Tumoral calcinosis (TC) is a rare benign pathology, particularly in pediatrics. It is difficult to diagnose with its pathophysiology poorly understood. We report two pediatric cases of TC having benefited from radiological assessments and surgical excision. Final diagnosis was made by pathological examination. For the two cases, no sign of recurrence was noted ~30 months of follow-up.

Figure 1

X-ray of the pelvis in frontal view (a) and of the right elbow in profile (b); and CT-scan without contrast media of the pelvis in soft tissue window (c), showing a calcified, multi-lobed mass containing fluid components (asterisk) with liquid–liquid level (arrows) in the extra-articular soft tissues.

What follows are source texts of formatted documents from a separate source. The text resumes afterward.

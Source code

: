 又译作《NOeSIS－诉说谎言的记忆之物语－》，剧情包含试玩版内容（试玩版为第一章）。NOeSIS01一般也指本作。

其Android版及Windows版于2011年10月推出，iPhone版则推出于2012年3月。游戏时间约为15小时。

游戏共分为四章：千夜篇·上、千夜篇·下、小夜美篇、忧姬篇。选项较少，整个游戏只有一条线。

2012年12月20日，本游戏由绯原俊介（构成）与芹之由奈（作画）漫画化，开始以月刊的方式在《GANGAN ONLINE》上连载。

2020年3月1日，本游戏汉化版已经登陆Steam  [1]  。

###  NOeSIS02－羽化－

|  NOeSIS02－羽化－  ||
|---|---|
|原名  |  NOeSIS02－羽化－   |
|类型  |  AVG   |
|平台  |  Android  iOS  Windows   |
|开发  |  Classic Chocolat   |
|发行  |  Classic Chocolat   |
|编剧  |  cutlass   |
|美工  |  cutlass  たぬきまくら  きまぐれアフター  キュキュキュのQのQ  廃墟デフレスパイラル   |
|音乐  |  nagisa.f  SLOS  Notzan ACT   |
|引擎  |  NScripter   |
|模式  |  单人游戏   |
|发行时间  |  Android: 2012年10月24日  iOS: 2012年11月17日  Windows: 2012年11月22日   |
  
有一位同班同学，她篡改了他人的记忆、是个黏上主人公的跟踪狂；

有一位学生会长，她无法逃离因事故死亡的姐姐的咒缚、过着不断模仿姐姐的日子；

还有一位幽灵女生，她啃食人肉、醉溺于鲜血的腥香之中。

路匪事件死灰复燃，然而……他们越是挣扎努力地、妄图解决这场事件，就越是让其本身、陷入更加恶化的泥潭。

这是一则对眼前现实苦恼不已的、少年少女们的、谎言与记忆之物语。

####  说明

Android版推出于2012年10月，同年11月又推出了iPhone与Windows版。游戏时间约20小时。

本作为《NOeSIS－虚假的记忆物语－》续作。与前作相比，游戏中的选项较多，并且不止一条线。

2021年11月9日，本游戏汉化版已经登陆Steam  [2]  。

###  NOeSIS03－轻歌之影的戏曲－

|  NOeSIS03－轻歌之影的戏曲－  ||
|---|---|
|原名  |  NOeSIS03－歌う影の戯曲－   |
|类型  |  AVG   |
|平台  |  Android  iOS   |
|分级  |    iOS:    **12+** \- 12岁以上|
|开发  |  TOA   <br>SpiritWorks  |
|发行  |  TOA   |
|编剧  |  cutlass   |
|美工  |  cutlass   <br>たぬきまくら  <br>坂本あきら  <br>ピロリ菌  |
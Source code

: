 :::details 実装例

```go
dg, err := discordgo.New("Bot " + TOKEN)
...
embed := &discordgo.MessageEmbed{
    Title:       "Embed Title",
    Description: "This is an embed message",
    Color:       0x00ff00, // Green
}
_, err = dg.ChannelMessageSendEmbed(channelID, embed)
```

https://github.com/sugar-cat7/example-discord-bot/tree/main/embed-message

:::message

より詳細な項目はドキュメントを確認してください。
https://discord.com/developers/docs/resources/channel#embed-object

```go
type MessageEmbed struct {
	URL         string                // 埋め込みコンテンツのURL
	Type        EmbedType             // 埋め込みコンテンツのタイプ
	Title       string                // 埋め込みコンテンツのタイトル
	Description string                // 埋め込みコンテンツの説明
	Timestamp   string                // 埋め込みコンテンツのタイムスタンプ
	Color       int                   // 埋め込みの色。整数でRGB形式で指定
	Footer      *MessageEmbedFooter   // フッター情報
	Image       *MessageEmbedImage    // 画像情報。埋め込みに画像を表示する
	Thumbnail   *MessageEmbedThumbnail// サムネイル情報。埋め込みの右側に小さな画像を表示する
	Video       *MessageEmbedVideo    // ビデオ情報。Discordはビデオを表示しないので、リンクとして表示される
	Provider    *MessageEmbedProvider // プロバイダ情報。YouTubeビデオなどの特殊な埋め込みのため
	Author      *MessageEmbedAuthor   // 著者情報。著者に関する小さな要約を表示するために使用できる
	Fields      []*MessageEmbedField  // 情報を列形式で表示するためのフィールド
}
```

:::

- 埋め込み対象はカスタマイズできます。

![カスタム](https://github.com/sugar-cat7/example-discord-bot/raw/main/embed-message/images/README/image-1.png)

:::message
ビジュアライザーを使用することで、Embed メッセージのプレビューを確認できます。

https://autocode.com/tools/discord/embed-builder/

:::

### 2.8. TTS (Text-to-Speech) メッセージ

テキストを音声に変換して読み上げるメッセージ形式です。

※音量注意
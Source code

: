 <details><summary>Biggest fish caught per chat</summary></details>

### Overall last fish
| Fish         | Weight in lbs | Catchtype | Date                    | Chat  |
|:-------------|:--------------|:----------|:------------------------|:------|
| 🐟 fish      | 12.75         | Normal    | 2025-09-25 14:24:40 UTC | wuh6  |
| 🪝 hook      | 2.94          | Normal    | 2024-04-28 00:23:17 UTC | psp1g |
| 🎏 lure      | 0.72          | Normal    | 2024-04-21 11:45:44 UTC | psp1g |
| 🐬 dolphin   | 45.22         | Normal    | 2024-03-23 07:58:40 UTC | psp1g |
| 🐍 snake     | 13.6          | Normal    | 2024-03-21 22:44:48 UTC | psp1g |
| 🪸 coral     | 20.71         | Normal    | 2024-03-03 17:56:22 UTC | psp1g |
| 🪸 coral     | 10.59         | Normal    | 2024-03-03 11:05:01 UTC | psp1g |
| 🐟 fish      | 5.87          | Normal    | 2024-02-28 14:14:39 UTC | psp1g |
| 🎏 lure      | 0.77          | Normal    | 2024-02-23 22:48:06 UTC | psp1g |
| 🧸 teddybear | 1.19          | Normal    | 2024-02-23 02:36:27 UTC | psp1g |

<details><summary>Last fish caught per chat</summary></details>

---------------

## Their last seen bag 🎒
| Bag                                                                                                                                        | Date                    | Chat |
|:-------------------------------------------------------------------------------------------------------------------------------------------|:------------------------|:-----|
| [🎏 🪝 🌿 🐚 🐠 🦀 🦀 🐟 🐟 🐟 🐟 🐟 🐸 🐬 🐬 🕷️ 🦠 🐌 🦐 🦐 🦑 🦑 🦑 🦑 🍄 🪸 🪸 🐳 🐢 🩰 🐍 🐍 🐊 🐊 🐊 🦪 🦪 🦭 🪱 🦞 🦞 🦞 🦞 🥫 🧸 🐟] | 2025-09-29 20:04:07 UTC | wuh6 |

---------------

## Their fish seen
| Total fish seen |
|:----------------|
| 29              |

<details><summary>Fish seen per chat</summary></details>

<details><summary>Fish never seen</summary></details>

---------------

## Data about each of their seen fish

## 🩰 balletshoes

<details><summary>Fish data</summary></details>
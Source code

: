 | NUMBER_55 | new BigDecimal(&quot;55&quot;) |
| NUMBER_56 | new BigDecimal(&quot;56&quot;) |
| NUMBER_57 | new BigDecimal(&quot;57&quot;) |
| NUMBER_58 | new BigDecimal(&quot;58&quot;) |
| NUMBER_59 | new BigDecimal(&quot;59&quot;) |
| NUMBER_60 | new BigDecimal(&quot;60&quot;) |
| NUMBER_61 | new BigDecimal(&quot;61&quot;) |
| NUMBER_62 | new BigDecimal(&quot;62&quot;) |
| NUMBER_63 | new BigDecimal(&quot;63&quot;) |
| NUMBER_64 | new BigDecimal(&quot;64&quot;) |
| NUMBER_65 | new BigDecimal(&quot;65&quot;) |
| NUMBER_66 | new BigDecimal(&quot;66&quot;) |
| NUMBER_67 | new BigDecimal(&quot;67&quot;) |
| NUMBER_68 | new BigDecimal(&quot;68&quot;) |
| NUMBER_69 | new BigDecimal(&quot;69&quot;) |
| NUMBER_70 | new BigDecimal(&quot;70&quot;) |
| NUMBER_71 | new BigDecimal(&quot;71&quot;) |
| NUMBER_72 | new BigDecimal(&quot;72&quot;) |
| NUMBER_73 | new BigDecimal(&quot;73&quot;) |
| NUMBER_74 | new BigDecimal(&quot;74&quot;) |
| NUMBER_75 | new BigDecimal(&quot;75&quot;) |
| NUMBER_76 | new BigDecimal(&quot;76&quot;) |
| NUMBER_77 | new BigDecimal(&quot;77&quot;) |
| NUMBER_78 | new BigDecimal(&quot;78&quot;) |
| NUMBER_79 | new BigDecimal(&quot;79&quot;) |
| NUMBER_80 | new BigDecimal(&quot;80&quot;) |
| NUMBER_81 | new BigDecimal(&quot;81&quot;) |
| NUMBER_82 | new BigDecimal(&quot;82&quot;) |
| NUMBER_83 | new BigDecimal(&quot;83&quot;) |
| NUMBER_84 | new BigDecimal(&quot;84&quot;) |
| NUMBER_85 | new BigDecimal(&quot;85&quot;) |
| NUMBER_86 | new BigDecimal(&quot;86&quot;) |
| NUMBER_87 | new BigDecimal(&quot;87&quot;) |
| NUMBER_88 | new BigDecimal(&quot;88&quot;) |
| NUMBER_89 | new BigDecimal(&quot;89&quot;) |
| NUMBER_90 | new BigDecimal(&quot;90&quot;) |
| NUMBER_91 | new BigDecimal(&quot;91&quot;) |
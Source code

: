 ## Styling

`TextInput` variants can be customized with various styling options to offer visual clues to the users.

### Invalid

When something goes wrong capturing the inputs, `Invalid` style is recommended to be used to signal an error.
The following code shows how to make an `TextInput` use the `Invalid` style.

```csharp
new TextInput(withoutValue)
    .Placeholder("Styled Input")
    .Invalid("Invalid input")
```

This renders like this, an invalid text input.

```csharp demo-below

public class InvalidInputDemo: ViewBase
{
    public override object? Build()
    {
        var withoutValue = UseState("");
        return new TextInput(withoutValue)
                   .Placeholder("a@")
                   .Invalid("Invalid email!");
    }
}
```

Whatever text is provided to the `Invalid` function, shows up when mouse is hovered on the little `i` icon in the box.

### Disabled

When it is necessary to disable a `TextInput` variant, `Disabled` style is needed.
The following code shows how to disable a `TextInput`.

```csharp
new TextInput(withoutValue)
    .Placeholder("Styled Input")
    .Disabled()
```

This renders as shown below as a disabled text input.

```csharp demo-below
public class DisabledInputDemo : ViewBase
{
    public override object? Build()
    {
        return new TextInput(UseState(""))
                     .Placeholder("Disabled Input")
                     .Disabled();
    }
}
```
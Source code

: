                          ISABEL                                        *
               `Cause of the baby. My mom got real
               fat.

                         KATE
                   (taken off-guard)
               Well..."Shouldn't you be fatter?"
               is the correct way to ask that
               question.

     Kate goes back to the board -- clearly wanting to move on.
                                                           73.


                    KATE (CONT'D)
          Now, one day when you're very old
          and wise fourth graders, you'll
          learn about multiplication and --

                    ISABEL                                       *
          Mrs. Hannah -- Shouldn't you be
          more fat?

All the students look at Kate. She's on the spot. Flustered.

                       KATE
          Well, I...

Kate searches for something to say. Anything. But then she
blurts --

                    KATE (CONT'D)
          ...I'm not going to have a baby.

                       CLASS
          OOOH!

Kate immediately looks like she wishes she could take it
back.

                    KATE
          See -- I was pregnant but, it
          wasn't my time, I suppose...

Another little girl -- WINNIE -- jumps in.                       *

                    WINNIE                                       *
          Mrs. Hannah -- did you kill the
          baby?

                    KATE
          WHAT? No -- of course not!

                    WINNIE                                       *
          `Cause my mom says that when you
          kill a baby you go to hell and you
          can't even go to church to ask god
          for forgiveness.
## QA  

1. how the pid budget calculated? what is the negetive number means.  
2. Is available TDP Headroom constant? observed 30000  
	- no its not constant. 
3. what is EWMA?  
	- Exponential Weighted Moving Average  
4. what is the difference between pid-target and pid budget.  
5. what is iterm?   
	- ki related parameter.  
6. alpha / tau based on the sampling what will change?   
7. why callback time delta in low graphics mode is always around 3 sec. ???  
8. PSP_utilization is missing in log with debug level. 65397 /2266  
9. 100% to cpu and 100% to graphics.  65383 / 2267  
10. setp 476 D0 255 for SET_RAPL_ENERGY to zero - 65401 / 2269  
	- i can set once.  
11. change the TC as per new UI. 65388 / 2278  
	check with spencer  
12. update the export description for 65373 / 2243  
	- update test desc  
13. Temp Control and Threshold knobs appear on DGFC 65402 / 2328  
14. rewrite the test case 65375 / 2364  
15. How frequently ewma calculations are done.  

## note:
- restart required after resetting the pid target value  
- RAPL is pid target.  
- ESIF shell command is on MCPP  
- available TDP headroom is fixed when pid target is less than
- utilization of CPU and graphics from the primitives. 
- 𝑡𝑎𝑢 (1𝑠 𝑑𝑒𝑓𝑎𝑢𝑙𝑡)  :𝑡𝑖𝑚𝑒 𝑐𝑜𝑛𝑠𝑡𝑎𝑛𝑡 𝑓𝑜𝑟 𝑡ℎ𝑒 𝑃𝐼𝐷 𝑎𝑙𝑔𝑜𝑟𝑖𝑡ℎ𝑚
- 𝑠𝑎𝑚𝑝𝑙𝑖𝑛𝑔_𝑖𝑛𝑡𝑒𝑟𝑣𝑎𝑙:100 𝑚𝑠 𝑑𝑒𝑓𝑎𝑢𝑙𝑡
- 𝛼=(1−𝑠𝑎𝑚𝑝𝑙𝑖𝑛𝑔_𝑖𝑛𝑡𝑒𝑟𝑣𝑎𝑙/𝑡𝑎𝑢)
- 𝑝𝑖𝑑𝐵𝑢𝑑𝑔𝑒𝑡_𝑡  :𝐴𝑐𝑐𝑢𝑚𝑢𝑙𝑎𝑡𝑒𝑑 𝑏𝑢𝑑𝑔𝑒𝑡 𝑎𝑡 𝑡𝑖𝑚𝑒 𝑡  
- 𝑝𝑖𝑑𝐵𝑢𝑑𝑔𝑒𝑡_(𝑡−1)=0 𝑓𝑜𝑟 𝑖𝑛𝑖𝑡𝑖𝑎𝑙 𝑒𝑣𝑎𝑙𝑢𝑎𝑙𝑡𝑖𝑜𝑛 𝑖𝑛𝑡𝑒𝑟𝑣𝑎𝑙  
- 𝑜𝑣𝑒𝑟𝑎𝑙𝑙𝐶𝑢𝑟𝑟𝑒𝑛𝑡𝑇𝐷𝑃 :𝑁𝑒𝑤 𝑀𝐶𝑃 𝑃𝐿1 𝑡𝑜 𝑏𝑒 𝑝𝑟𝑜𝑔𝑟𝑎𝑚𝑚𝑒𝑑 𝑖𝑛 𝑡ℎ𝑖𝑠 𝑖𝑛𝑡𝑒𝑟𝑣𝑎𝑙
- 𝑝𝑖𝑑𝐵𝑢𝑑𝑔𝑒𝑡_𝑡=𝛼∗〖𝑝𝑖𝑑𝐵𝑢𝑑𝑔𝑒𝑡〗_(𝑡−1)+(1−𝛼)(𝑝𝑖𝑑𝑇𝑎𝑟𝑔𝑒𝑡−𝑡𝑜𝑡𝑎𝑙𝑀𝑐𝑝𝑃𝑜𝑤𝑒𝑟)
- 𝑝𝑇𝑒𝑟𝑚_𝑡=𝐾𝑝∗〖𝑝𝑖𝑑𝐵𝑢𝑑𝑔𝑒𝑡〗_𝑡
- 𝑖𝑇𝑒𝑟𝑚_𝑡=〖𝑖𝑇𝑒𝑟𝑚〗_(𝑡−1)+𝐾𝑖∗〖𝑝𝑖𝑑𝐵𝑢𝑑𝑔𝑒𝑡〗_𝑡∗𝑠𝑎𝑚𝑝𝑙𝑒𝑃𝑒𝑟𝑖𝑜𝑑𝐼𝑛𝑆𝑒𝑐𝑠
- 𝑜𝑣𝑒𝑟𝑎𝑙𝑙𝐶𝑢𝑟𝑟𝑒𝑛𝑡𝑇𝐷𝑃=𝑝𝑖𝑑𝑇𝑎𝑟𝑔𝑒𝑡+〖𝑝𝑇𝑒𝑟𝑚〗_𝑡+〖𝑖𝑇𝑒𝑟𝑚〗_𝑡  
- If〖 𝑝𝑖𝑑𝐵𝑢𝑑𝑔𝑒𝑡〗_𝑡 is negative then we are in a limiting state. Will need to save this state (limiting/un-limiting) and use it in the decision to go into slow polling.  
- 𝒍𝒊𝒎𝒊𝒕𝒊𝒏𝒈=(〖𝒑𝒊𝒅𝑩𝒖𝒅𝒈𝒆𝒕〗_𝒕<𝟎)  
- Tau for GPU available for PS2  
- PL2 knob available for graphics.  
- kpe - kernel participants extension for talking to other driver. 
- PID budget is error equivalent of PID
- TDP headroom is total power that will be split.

Note: the absence of joint or bone lesion detected.

Figure 2

Microphotograph of the specimen hematoxylin and eosin (H–E stain, ×10) showing cystic lesion consisting of central granular or amorphous material, calcified, surrounded by a macrophage reaction with multinucleated giant cells and mononuclear inflammatory elements; associated with numerous osteoid deposits scattered in amorphous layers with surrounding non-inflammatory fibrous tissue.

Figure 3

Radiography in frontal view (a) and profile (b); and CT-scan in soft tissue window (c) and bone window (d) of the left ankle showing a calcified polylobed mass in the extra-articular soft tissues and the lower third of the leg.

Figure 4

Intraoperative photograph of the mass showing a whitish appearance (a) and microphotograph revealing calcified amorphous material, surrounded by a macrophage reaction with multinucleated giant cells and mononuclear inflammatory elements; associated with numerous osteoid deposits scattered in amorphous layers with surrounding non-inflammatory fibrous tissue (H–E stain, ~10).